Sean O'Brien is tackled by David Skrela (l) and Romain Millo-Chlusky during their World Cup warm-up game in France last night. Photo: Brendan Moran
Sean O'Brien is tackled by David Skrela (l) and Romain Millo-Chlusky during their World Cup warm-up game in France last night. Photo: Brendan Moran


In case you weren't tuned into Mike Ross's importance to Ireland, you should be now. Having been ignored for longer than was reasonable, he has become the difference between having a scrum and Ireland not having a scrum. Yes, it's possible to win the odd game without one -- Wales managed it earlier in the day in Cardiff -- but it's not a policy you want to adopt.

So the chance of a draw in Bordeaux last night, and with it a boost to morale having come back from as bad a 40 minutes as we have seen from Ireland, went south on a five- metre scrum that went back. Ross was on the bench; Tony Buckley was in the cockpit, and the plane crashed. It remains to be seen what effect this has on Buckley's chances of going to New Zealand. You need two tight heads on board, and aside from Ross we have one who is too old -- John Hayes -- and another who is not a good enough scrummager -- Buckley. There is no way out of this for Declan Kidney.

It was an instructive night for the coach, reaffirming his positive thoughts about Donnacha Ryan, who is far from devastating but hangs in there til the end. He will have been pleased too about his back-up number eight, Denis Leamy, and the kids who came on -- Felix Jones and Conor Murray. Kidney will have been relieved too that Jerry Flannery is still on the right track, for Rory Best had another one of those days, which pop up a little too often in his career, where everything he touched out of touch was, well, out of touch.

Other good news? It's old news but Ronan O'Gara is a wonderful footballer with a brain that works very quickly. You would fault him only for his apparent role in the decision, in conjunction with Paul O'Connell, to shoot for goal when another penalty to the corner seemed the better option for France were buckling at that point. Their mood picked up when they saw O'Gara march back to take the kick rather than set up a lineout.

The bad news was that Ireland couldn't score a try; Sean O'Brien is not a seven; Paddy Wallace has a habit of making bad decisions at really important stages of games; and when Donncha O'Callaghan doesn't have O'Connell beside him he simply isn't the same player. O'Callaghan had a very poor game. In the first half he was one of many.

At times in Murrayfield last weekend you could be forgiven for thinking that Ireland were on manoeuvres. Defensive manoeuvres. That they were happy to let the Scots have the ball for long periods so that hours devoted to defence on the training ground could at last be seen to good effect. Well, last night in Bordeaux the defensive manoeuvre was taken up another notch -- and combined with a skeleton staff applied to the breakdown. Now let's see how the defence holds up?

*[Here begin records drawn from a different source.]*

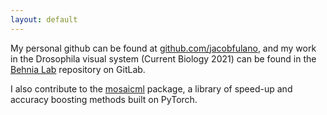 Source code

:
 ```yaml
---
layout: default
---
```


My personal github can be found at [github.com/jacobfulano](https://github.com/jacobfulano), and my work in the Drosophila visual system (Current Biology 2021) can be found in the [Behnia Lab](https://gitlab.com/rbehnialab/flexible-filtering) repository on GitLab. 

I also contribute to the [mosaicml](https://github.com/mosaicml/composer) package, a library of speed-up and accuracy boosting methods built on PyTorch.
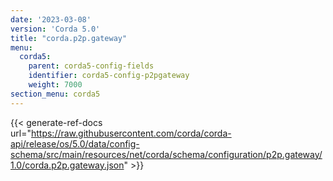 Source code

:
 ```yaml
---
date: '2023-03-08'
version: 'Corda 5.0'
title: "corda.p2p.gateway"
menu:
  corda5:
    parent: corda5-config-fields
    identifier: corda5-config-p2pgateway
    weight: 7000
section_menu: corda5
---
```


{{< generate-ref-docs url="https://raw.githubusercontent.com/corda/corda-api/release/os/5.0/data/config-schema/src/main/resources/net/corda/schema/configuration/p2p.gateway/1.0/corda.p2p.gateway.json" >}}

Picture the scene: steaming hot night in the south of France -- where the locals absolutely love their rare opportunities to welcome the national side -- and surely the top of your agenda is to stop the home team getting into a rhythm. Players and crowd both. And the starting point here has to be to get numbers to the breakdown and rupture their supply line.

Instead, Ireland sent in ones and twos and were obliterated at this phase. True, it's not easy to contest when your opponents are given great latitude to go off their feet to protect the ball -- thank you referee Steve Walsh -- but you have to at least attend the scene of the crime in the first place.

It got a lot better in the second half when Ireland got a foothold in the tackle area, but even then there were two teams playing very different brands of rugby: Ireland went through the phases and picked off their points; France played the ball out of the tackle and exploded onto it.

Some of it was illegal, like Maxime Mermoz running a clever blocking run on Leo Cullen to make sure that there would be plenty of space for Vincent Clerc to score the game's only try. Much of it, however, was within the laws but outside anything Ireland could put together.

So with the return leg at Lansdowne Road on Saturday, Kidney has seen his team lose twice when they could have won -- true, victory last night would have been remarkable in the circumstances -- and while these games are about more than the result, winning makes us all feel better. For example, if Ireland lose at the weekend they will need mood-altering agents to put smiles on their faces. And we don't want to go down that road.